Your objective: I'd like an exact copy of every line from the start of the entries below through the line containing "## Conjunto de datos", please.

Stored data entries:
#####
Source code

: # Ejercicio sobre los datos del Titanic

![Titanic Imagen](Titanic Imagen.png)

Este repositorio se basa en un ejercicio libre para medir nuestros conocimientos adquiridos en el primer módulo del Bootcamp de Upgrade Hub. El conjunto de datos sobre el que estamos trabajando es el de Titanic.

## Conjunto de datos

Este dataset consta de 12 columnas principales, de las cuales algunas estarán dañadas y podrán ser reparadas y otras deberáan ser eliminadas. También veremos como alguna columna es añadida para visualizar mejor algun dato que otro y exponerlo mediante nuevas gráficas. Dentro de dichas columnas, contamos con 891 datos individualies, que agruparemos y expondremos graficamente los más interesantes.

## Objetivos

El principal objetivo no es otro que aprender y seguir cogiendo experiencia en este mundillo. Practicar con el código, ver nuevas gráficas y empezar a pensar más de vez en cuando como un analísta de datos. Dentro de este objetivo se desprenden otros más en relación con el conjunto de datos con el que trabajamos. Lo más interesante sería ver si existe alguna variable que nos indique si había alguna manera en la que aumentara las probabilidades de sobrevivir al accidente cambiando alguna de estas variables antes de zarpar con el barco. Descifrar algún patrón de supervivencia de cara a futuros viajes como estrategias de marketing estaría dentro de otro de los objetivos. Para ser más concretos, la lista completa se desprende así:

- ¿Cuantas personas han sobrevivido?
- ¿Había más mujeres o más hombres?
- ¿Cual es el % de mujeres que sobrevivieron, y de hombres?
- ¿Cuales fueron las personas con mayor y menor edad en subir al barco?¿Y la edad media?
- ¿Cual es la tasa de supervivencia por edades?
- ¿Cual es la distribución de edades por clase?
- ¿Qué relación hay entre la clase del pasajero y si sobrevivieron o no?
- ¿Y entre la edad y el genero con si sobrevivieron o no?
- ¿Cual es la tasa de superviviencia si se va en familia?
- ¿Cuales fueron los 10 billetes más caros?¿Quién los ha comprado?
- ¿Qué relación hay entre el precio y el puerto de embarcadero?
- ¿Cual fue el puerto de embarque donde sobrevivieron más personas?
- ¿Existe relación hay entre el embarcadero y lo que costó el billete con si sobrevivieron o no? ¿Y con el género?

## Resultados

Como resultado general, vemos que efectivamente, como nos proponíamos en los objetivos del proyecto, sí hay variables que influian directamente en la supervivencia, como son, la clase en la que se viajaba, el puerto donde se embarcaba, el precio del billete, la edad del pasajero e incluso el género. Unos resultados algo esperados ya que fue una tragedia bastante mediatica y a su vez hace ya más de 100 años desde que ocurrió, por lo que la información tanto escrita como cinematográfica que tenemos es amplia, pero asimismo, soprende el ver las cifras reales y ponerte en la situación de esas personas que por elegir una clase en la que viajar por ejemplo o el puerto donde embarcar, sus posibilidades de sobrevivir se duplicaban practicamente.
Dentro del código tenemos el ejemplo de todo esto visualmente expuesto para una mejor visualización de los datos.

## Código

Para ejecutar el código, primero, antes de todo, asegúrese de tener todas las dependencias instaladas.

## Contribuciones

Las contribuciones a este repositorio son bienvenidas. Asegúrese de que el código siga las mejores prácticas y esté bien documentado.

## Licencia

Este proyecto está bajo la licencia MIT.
#####
Reply:
Source code

: # Ejercicio sobre los datos del Titanic

![Titanic Imagen](Titanic Imagen.png)

Este repositorio se basa en un ejercicio libre para medir nuestros conocimientos adquiridos en el primer módulo del Bootcamp de Upgrade Hub. El conjunto de datos sobre el que estamos trabajando es el de Titanic.

## Conjunto de datos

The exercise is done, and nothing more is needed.